- Opening Delimiter -

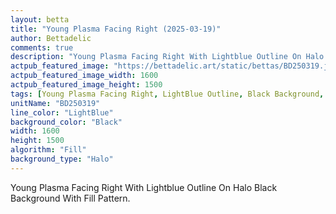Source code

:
 ```yaml
---
layout: betta
title: "Young Plasma Facing Right (2025-03-19)"
author: Bettadelic
comments: true
description: "Young Plasma Facing Right With Lightblue Outline On Halo Black Background With Fill Pattern."
actpub_featured_image: "https://bettadelic.art/static/bettas/BD250319.jpg"
actpub_featured_image_width: 1600
actpub_featured_image_height: 1500
tags: [Young Plasma Facing Right, LightBlue Outline, Black Background, Halo Background Pattern, Fill Pattern, March 2025]
unitName: "BD250319"
line_color: "LightBlue"
background_color: "Black"
width: 1600
height: 1500
algorithm: "Fill"
background_type: "Halo"
---
```


Young Plasma Facing Right With Lightblue Outline On Halo Black Background With Fill Pattern.
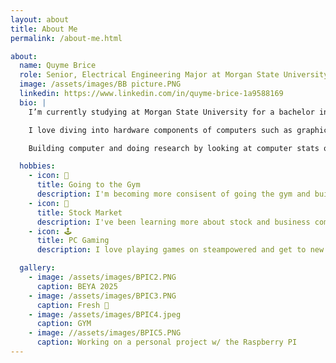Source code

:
 ```yaml
---
layout: about
title: About Me
permalink: /about-me.html

about:
  name: Quyme Brice
  role: Senior, Electrical Engineering Major at Morgan State University
  image: /assets/images/BB picture.PNG
  linkedin: https://www.linkedin.com/in/quyme-brice-1a9588169
  bio: |
    I’m currently studying at Morgan State University for a bachelor in electrical engineering. I'm on a research team for our senior design project with the goal to prevent passive attacks on a trustee network.

    I love diving into hardware components of computers such as graphics and processors. Building computers from scratch has always been a passion of mines. Being part of this internship will increase my skills within software and coding which hardware definently need.

    Building computer and doing research by looking at computer stats online is something I love doing. Every year when AMD and NVIDIA release their lastest product I'm probably looking at the hardware stats. 

  hobbies:
    - icon: 🎺
      title: Going to the Gym
      description: I'm becoming more consisent of going the gym and building my body.
    - icon: 🤖
      title: Stock Market
      description: I've been learning more about stock and business composition. It has become a great journey so far.
    - icon: 🕹️
      title: PC Gaming
      description: I love playing games on steampowered and get to new level.

  gallery:
    - image: /assets/images/BPIC2.PNG
      caption: BEYA 2025
    - image: /assets/images/BPIC3.PNG
      caption: Fresh 🏀
    - image: /assets/images/BPIC4.jpeg
      caption: GYM
    - image: //assets/images/BPIC5.PNG
      caption: Working on a personal project w/ the Raspberry PI
---
```

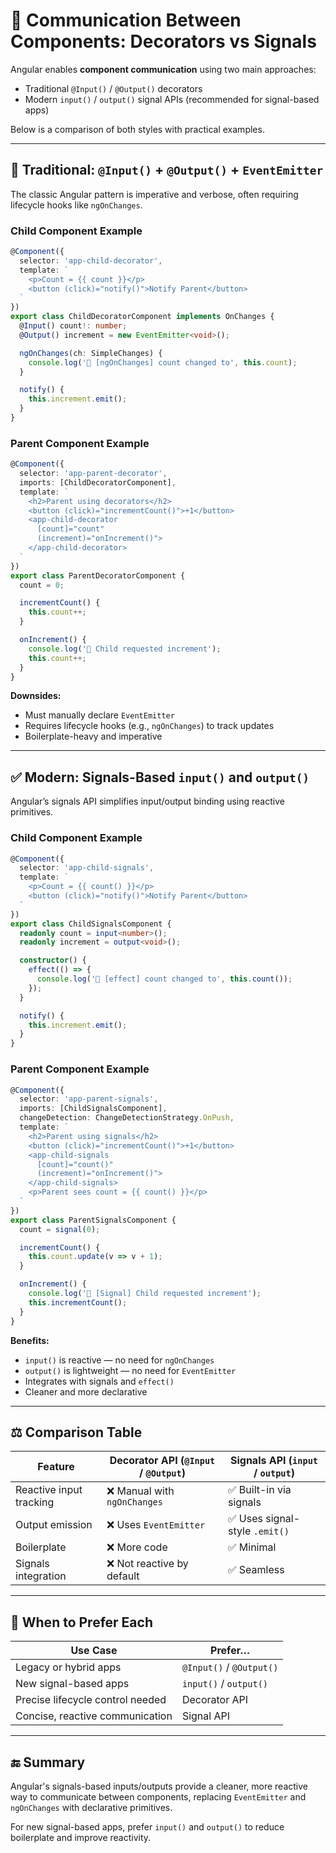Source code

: # 🔄 Communication Between Components: Decorators vs Signals

Angular enables **component communication** using two main approaches:

- Traditional `@Input()` / `@Output()` decorators
- Modern `input()` / `output()` signal APIs (recommended for signal-based apps)

Below is a comparison of both styles with practical examples.

---

## 🧵 Traditional: `@Input()` + `@Output()` + `EventEmitter`

The classic Angular pattern is imperative and verbose, often requiring lifecycle hooks like `ngOnChanges`.

### Child Component Example

```ts
@Component({
  selector: 'app-child-decorator',
  template: `
    <p>Count = {{ count }}</p>
    <button (click)="notify()">Notify Parent</button>
  `
})
export class ChildDecoratorComponent implements OnChanges {
  @Input() count!: number;
  @Output() increment = new EventEmitter<void>();

  ngOnChanges(ch: SimpleChanges) {
    console.log('🔄 [ngOnChanges] count changed to', this.count);
  }

  notify() {
    this.increment.emit();
  }
}
```

### Parent Component Example

```ts
@Component({
  selector: 'app-parent-decorator',
  imports: [ChildDecoratorComponent],
  template: `
    <h2>Parent using decorators</h2>
    <button (click)="incrementCount()">+1</button>
    <app-child-decorator
      [count]="count"
      (increment)="onIncrement()">
    </app-child-decorator>
  `
})
export class ParentDecoratorComponent {
  count = 0;

  incrementCount() {
    this.count++;
  }

  onIncrement() {
    console.log('🔔 Child requested increment');
    this.count++;
  }
}
```

**Downsides:**
- Must manually declare `EventEmitter`
- Requires lifecycle hooks (e.g., `ngOnChanges`) to track updates
- Boilerplate-heavy and imperative

---

## ✅ Modern: Signals-Based `input()` and `output()`

Angular’s signals API simplifies input/output binding using reactive primitives.

### Child Component Example

```ts
@Component({
  selector: 'app-child-signals',
  template: `
    <p>Count = {{ count() }}</p>
    <button (click)="notify()">Notify Parent</button>
  `
})
export class ChildSignalsComponent {
  readonly count = input<number>();
  readonly increment = output<void>();

  constructor() {
    effect(() => {
      console.log('🔄 [effect] count changed to', this.count());
    });
  }

  notify() {
    this.increment.emit();
  }
}
```

### Parent Component Example

```ts
@Component({
  selector: 'app-parent-signals',
  imports: [ChildSignalsComponent],
  changeDetection: ChangeDetectionStrategy.OnPush,
  template: `
    <h2>Parent using signals</h2>
    <button (click)="incrementCount()">+1</button>
    <app-child-signals
      [count]="count()"
      (increment)="onIncrement()">
    </app-child-signals>
    <p>Parent sees count = {{ count() }}</p>
  `
})
export class ParentSignalsComponent {
  count = signal(0);

  incrementCount() {
    this.count.update(v => v + 1);
  }

  onIncrement() {
    console.log('🔔 [Signal] Child requested increment');
    this.incrementCount();
  }
}
```

**Benefits:**
- `input()` is reactive — no need for `ngOnChanges`
- `output()` is lightweight — no need for `EventEmitter`
- Integrates with signals and `effect()`
- Cleaner and more declarative

---

## ⚖️ Comparison Table

| Feature                    | Decorator API (`@Input` / `@Output`) | Signals API (`input` / `output`) |
|----------------------------|--------------------------------------|----------------------------------|
| Reactive input tracking    | ❌ Manual with `ngOnChanges`          | ✅ Built-in via signals          |
| Output emission            | ❌ Uses `EventEmitter`                | ✅ Uses signal-style `.emit()`   |
| Boilerplate                | ❌ More code                          | ✅ Minimal                      |
| Signals integration        | ❌ Not reactive by default            | ✅ Seamless                     |

---

## 📌 When to Prefer Each

| Use Case                        | Prefer…                   |
|----------------------------------|---------------------------|
| Legacy or hybrid apps            | `@Input()` / `@Output()`  |
| New signal-based apps            | `input()` / `output()`    |
| Precise lifecycle control needed | Decorator API             |
| Concise, reactive communication  | Signal API                |

---

## 🔚 Summary

Angular's signals-based inputs/outputs provide a cleaner, more reactive way to communicate between components, replacing `EventEmitter` and `ngOnChanges` with declarative primitives.

For new signal-based apps, prefer `input()` and `output()` to reduce boilerplate and improve reactivity.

- Closing Delimiter -

# Problem requirements
Look through the records and copy down every line that holds "number".

# Task result
  @Input() count!: number;
  readonly count = input<number>();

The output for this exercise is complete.